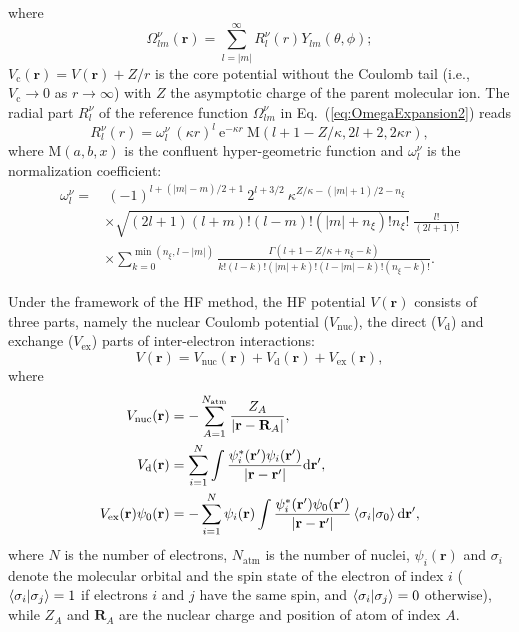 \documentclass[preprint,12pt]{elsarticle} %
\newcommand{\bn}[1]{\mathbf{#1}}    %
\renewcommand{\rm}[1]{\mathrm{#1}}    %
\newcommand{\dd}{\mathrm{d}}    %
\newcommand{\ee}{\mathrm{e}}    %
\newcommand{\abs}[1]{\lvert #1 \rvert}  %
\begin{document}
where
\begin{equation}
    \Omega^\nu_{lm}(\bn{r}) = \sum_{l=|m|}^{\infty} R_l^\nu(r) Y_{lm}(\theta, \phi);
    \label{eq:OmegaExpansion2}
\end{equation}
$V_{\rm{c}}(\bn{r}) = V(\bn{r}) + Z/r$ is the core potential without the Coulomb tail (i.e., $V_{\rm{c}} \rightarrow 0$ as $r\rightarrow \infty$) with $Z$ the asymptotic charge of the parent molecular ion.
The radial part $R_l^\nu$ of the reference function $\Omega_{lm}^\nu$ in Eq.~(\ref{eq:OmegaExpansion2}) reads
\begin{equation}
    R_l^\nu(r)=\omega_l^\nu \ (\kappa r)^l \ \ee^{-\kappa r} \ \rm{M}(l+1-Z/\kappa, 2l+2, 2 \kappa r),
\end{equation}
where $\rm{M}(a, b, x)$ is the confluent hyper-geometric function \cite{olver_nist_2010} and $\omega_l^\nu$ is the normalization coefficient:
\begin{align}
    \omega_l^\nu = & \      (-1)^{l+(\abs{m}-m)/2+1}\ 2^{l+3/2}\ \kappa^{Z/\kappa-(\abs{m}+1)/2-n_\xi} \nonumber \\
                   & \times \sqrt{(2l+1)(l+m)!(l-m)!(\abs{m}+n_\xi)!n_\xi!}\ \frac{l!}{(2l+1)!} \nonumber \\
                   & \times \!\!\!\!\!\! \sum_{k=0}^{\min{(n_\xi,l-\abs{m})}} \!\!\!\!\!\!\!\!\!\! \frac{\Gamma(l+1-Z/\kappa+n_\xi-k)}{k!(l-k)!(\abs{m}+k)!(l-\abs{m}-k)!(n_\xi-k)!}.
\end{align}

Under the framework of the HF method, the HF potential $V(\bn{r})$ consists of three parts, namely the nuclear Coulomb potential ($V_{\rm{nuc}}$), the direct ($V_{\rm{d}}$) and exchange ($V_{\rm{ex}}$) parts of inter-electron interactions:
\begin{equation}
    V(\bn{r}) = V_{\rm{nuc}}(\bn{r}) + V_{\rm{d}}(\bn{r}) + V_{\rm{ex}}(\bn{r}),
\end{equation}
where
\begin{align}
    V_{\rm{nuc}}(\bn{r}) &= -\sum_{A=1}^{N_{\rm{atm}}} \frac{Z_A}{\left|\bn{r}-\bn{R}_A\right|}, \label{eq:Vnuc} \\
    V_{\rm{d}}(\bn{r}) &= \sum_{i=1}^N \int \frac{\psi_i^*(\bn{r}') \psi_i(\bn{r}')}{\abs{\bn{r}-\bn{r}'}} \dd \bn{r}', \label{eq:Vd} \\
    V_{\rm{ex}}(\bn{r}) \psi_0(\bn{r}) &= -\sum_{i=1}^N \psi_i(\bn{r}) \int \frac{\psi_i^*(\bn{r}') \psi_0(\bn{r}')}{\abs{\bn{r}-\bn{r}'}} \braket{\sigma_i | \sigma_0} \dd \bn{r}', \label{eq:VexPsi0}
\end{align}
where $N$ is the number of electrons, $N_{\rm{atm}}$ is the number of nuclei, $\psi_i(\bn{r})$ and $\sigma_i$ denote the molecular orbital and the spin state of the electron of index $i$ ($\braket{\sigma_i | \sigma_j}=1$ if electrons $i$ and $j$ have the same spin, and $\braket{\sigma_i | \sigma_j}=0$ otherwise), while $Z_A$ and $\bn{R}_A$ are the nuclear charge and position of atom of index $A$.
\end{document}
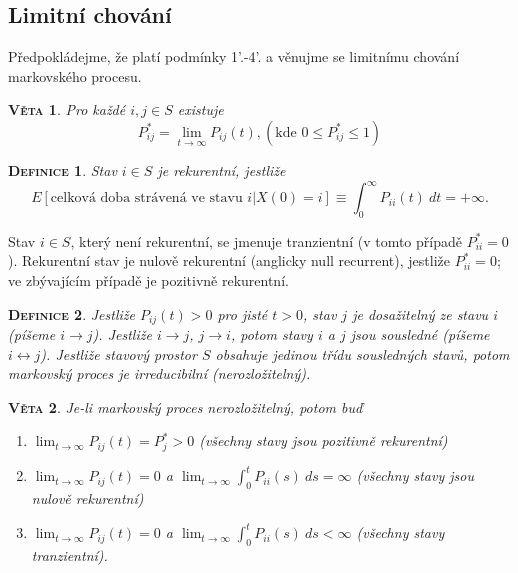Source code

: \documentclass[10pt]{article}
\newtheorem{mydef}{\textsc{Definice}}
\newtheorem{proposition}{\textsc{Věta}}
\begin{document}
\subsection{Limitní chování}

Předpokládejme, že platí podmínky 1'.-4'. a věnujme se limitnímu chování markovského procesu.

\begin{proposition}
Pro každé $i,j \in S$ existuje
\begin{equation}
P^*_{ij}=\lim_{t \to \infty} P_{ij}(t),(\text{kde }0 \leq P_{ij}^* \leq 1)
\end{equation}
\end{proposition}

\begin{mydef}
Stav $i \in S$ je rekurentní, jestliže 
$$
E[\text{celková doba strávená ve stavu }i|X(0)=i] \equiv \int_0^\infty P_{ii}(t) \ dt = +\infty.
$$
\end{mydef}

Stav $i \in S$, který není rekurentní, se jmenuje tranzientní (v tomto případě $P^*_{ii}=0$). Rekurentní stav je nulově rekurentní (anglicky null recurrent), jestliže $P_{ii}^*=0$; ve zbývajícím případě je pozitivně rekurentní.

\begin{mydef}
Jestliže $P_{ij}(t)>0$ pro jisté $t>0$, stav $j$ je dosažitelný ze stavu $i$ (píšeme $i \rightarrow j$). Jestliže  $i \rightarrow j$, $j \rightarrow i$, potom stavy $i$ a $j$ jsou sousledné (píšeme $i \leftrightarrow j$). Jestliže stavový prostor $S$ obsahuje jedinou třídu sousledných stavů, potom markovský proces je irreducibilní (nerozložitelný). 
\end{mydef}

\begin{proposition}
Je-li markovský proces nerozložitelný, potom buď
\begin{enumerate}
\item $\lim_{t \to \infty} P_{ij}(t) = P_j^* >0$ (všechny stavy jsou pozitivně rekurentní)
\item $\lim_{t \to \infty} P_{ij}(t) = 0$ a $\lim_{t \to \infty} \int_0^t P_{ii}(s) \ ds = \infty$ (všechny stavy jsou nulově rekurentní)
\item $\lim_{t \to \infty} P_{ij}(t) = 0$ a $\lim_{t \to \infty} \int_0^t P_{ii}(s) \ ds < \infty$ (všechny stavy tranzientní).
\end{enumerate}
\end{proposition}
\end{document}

|---|

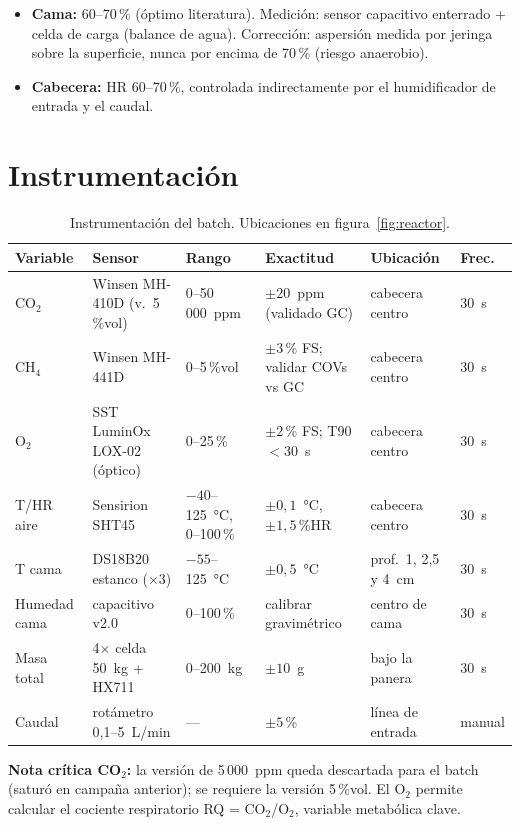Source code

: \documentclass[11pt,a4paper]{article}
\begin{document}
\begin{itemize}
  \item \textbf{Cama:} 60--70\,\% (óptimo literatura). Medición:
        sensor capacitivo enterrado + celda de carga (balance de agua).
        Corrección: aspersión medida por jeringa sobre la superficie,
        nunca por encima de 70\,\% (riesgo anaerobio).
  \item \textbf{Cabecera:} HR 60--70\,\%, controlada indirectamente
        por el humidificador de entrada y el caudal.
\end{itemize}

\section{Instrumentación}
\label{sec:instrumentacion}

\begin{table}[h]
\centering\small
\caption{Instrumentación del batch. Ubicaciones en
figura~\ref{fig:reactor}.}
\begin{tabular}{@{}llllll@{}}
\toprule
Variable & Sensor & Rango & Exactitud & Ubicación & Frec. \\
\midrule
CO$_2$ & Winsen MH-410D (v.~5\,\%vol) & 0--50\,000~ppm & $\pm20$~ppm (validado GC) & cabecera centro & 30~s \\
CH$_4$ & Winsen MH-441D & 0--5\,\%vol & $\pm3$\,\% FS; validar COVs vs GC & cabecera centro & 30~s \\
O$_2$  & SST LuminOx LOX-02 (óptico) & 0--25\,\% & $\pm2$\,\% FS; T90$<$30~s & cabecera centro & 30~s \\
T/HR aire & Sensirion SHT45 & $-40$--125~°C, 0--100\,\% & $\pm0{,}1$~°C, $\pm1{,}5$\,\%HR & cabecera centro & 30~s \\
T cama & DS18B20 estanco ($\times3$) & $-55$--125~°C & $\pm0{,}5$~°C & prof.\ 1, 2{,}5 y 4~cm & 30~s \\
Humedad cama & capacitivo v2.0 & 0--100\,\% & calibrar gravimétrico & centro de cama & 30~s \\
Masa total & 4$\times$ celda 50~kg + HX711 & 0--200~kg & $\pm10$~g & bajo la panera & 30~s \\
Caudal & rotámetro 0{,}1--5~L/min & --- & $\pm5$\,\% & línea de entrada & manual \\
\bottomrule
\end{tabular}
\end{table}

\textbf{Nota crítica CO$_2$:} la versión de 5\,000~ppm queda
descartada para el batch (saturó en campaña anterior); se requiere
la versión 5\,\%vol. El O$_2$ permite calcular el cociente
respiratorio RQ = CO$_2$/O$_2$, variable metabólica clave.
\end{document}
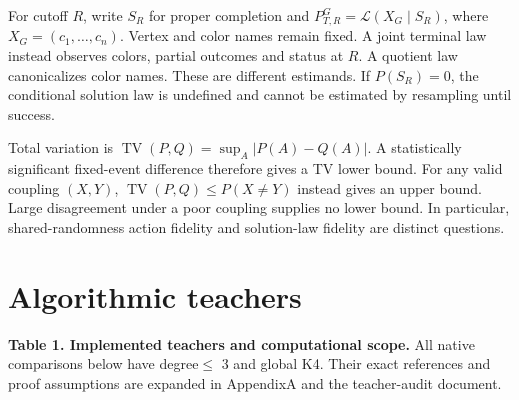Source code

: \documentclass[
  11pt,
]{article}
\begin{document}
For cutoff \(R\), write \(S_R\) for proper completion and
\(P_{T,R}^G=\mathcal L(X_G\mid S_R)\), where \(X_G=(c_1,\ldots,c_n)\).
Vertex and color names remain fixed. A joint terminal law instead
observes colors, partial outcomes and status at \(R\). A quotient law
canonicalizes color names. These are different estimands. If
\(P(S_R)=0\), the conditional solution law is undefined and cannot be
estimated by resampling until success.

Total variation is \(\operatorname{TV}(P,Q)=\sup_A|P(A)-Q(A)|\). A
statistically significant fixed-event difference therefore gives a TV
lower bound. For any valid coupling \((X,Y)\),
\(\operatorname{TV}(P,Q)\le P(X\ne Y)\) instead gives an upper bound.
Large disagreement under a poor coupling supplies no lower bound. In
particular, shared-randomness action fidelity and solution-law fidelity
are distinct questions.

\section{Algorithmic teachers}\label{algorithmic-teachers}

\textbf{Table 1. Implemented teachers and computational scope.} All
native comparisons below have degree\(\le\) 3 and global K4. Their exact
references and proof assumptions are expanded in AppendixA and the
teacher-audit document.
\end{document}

|---|

Among the lines of the preceding data, which ones hold the word "textbf"? List them.

  \item \textbf{Cama:} 60--70\,\% (óptimo literatura). Medición:
  \item \textbf{Cabecera:} HR 60--70\,\%, controlada indirectamente
\textbf{Nota crítica CO$_2$:} la versión de 5\,000~ppm queda
\textbf{Table 1. Implemented teachers and computational scope.} All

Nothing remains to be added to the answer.